# [Exercise goal]
Find the line containing "Inicie sessão no" in the entries below. Restate it and each line after it, word for word, up to and including the line containing "a Azure Purview.".

*** Opening Materials provided ***

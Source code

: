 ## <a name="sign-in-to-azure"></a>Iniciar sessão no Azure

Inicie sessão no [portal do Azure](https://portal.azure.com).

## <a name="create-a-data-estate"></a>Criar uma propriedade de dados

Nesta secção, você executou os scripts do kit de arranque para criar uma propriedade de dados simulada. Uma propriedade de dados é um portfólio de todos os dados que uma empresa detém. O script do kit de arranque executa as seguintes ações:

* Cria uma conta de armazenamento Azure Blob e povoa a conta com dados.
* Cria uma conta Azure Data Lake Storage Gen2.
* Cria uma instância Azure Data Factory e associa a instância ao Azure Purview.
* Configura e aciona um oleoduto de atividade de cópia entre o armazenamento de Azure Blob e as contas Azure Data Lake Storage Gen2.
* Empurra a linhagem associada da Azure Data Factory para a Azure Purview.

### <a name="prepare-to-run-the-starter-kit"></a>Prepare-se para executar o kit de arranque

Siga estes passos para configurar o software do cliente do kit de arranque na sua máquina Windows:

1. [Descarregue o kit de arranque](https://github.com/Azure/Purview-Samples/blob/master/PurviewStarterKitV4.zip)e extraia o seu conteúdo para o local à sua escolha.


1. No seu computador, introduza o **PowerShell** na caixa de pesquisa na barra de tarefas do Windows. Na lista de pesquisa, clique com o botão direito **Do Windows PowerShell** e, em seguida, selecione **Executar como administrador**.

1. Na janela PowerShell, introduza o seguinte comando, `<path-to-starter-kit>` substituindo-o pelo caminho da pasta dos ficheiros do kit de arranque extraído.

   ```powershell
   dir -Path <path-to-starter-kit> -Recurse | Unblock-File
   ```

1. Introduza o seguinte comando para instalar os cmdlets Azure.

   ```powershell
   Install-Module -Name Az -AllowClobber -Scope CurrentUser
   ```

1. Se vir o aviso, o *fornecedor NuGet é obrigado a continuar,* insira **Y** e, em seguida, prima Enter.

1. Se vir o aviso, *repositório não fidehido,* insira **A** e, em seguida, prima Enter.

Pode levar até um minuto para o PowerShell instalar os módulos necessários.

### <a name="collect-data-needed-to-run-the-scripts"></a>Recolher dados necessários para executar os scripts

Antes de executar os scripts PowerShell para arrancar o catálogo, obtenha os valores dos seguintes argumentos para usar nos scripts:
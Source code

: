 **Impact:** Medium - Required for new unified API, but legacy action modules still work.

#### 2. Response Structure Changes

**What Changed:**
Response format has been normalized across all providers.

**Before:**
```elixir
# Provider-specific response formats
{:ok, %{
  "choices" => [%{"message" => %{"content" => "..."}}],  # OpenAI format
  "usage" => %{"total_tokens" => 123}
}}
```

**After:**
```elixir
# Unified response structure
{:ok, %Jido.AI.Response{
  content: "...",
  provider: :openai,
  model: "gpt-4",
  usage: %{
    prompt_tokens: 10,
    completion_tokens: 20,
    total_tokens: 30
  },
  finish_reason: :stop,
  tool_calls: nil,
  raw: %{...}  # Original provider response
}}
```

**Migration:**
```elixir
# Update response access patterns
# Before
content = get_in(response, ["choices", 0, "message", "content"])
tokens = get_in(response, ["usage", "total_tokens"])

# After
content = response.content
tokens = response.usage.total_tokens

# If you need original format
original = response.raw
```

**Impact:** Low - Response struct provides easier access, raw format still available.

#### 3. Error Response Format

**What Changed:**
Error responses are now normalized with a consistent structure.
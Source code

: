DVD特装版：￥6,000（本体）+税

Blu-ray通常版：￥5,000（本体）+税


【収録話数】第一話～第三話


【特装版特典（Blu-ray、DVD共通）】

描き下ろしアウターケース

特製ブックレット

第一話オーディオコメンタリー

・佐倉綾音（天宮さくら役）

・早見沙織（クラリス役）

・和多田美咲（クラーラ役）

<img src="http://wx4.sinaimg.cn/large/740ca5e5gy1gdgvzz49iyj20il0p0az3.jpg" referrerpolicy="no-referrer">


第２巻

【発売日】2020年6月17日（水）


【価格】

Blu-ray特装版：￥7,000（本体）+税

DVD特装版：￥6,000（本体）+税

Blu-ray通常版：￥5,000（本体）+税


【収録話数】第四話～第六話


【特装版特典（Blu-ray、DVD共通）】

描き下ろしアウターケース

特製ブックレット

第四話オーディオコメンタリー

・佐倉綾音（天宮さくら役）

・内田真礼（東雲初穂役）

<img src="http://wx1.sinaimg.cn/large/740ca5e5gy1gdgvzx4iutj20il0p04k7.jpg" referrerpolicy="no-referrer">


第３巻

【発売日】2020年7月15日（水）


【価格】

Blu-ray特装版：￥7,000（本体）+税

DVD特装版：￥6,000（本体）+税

*** Closing Materials provided ***

# [Answer area]
Inicie sessão no [portal do Azure](https://portal.azure.com).

## <a name="create-a-data-estate"></a>Criar uma propriedade de dados

Nesta secção, você executou os scripts do kit de arranque para criar uma propriedade de dados simulada. Uma propriedade de dados é um portfólio de todos os dados que uma empresa detém. O script do kit de arranque executa as seguintes ações:

* Cria uma conta de armazenamento Azure Blob e povoa a conta com dados.
* Cria uma conta Azure Data Lake Storage Gen2.
* Cria uma instância Azure Data Factory e associa a instância ao Azure Purview.
* Configura e aciona um oleoduto de atividade de cópia entre o armazenamento de Azure Blob e as contas Azure Data Lake Storage Gen2.
* Empurra a linhagem associada da Azure Data Factory para a Azure Purview.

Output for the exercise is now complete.